Crowley emphasizes in-camera elements as a mantra, having worked with Christopher Nolan on eight productions, with five of them earning Oscar nominations. “It took working on all of those other films to make this one,” he notes. “On Interstellar, I grew 500 acres of corn where the house was located. I knew that we could grow tulips because all you have to do is find the right farmer who is excited. We found Mark Eves, and his wife is a fanatic about Wicked. The tulips are the color of the rainbow. There are all of these themes. People have asked me, ‘Why did you bother growing nine million tulips when you can do it in CGI?’ Because it was one of the first things we did, and we had to start as we intended. If people see a film crew that is going to grow tulips, and the studio can see we’re going to do this for real it stamps a code on the film.” Budgeting and time had to be taken into consideration. “Pablo has a certain amount of time in post-production, and I only have a certain amount of time in pre-production. It’s not going to look good if he is overloaded and can’t get the scale and size of the sets required to balance the image. The art of production design is determining with visual effects where reality ends and CGI starts. The CGI needs to go unnoticed and unquestioned by the audience.”
Unreal Engine was a critical component of Crowley’s art department workflow. “What I do is design the set, we push it through Unreal Engine and do a fly-through,” he explains. “I build a big foamcore model of what I can build out of that fly-through. Hopefully we can afford to build that or then we have to get spray paint and say, ‘We can’t afford to build that bit.’ For Shiz, it was about starting in reality with a real boat, landscape and river, digital Shiz in the background, and pushing through an archway into the dock which is physical and real. I’m going to try to have a 50-foot-high set so I can get most of it in-camera, but if we turn this way, Pablo knows he’s got to top that up. The departments run as one.”

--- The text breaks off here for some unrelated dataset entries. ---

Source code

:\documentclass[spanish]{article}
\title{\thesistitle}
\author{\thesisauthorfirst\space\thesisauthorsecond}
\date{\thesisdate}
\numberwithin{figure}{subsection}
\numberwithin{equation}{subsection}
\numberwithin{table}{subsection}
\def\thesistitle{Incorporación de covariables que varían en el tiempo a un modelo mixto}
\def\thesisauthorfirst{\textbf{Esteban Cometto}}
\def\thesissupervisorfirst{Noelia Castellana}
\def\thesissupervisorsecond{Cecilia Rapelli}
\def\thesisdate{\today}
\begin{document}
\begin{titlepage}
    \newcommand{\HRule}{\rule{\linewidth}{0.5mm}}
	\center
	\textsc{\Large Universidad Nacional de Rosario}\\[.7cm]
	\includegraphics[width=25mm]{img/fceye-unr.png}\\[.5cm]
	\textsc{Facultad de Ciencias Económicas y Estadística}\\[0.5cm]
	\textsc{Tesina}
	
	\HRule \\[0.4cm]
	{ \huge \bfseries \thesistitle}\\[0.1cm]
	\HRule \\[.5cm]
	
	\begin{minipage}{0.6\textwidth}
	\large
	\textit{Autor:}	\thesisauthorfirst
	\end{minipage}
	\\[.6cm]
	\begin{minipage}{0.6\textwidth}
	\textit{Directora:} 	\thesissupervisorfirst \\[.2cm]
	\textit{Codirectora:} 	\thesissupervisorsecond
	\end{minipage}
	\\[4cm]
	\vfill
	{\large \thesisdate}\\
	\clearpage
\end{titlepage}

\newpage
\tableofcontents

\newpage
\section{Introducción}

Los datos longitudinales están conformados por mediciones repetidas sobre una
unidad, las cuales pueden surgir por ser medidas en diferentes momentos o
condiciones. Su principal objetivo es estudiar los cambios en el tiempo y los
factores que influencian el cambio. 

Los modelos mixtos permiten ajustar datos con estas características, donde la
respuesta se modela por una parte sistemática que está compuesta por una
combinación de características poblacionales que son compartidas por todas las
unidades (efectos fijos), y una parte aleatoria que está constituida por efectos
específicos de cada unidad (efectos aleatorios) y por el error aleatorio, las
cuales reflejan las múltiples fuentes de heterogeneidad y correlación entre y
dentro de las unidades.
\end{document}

Clever decisions had to be made to accommodate the need for production “mobility.” According to Crowley, “The problem with musical dance numbers is there’s all of this other crew that you don’t get on other films. It’s not like doing a Christopher Nolan film where we can go light in Iceland and shoot this stuff. We’ve got to take 50 or 100 dancers, all of the make-up and costumes. It becomes this mammoth thing so that’s why traditionally musicals are shot on backlots. But we had all of these tulips. Jon M. Chu [Director] said to me, ‘If we sink the village we can run through the tulips and if you build me a runup of the tulips into the backlot we can link them perfectly.’ What that allows us then to do is build embankments on the backlot, so we didn’t have greenscreen below 35 feet. We embanked it and put landscape up and grass, flowers and tulips. It was like the Teletubbies!”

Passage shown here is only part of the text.